From the entries below, return only the lines starting at the one that contains "Suites and Tests." and ending at the one that contains "Currently, two official", exactly as they stand.

Stored dataset items
^^^^^^^^^^^^^^^^

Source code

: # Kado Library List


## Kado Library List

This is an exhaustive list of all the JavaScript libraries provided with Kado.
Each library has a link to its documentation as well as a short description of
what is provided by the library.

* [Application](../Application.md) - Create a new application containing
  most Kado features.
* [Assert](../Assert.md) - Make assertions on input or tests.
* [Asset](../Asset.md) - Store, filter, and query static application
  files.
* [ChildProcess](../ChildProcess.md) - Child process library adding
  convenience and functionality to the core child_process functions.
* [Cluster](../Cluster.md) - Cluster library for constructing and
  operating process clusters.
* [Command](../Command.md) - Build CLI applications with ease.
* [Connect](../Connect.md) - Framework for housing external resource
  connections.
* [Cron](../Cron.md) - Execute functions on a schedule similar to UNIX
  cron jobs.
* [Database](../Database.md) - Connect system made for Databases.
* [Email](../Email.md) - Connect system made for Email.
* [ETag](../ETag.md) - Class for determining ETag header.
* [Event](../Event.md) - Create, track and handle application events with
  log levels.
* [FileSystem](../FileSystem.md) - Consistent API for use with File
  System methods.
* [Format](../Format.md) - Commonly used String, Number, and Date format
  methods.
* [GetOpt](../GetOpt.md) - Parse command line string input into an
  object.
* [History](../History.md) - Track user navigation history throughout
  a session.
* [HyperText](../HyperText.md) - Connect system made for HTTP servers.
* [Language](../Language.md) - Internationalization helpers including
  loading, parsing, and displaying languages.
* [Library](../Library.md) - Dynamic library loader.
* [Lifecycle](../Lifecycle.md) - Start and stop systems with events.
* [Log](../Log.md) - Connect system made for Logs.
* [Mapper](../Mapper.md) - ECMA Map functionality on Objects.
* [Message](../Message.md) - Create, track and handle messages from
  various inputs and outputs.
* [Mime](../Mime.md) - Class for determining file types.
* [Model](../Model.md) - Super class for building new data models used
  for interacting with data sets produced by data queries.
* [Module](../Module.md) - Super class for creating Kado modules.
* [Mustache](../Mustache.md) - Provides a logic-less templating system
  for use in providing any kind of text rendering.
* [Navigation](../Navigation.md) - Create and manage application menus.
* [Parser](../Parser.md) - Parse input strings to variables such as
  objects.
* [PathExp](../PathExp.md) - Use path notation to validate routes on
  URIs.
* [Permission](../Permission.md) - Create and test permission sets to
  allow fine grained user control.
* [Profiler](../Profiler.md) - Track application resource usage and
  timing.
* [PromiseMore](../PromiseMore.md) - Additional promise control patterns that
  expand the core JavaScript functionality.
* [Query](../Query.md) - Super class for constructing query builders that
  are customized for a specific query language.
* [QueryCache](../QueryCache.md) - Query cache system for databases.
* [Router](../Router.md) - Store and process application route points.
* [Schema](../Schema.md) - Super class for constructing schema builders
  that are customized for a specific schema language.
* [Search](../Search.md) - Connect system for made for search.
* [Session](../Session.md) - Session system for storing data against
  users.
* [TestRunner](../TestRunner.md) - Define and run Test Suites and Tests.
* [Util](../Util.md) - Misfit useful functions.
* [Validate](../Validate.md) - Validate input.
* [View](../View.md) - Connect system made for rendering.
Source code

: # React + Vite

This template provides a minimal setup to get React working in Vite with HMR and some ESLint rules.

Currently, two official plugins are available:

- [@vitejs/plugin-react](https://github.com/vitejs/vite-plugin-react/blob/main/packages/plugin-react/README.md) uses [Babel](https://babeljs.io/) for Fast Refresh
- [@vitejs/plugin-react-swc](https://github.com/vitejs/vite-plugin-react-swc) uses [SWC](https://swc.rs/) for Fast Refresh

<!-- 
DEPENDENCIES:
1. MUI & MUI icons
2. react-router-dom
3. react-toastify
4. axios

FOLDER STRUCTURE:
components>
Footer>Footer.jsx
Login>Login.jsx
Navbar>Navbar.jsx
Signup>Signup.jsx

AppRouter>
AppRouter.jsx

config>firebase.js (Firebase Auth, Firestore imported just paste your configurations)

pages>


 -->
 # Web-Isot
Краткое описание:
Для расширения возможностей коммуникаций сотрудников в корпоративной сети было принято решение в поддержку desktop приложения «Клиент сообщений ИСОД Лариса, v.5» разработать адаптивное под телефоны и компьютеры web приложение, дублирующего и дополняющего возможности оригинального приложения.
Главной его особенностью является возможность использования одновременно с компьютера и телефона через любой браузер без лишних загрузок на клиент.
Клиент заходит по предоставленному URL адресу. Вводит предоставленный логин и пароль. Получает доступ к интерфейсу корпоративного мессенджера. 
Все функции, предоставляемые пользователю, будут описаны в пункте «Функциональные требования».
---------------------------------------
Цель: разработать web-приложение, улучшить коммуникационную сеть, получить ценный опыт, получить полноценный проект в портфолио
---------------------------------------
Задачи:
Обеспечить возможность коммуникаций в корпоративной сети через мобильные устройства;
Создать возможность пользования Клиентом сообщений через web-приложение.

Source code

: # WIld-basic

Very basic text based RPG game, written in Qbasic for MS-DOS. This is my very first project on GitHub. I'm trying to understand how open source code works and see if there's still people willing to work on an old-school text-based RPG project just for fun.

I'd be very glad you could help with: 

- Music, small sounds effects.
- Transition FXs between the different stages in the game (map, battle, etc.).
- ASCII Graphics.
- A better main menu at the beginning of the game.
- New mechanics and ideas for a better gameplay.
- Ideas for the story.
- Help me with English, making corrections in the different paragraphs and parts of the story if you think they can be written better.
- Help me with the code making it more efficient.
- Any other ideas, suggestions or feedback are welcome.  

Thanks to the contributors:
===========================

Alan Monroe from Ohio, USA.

^^^^^^^^^^^^^^^^

ANSWER TO THE EXERCISE:
* [TestRunner](../TestRunner.md) - Define and run Test Suites and Tests.
* [Util](../Util.md) - Misfit useful functions.
* [Validate](../Validate.md) - Validate input.
* [View](../View.md) - Connect system made for rendering.
Source code

: # React + Vite

This template provides a minimal setup to get React working in Vite with HMR and some ESLint rules.

Currently, two official plugins are available:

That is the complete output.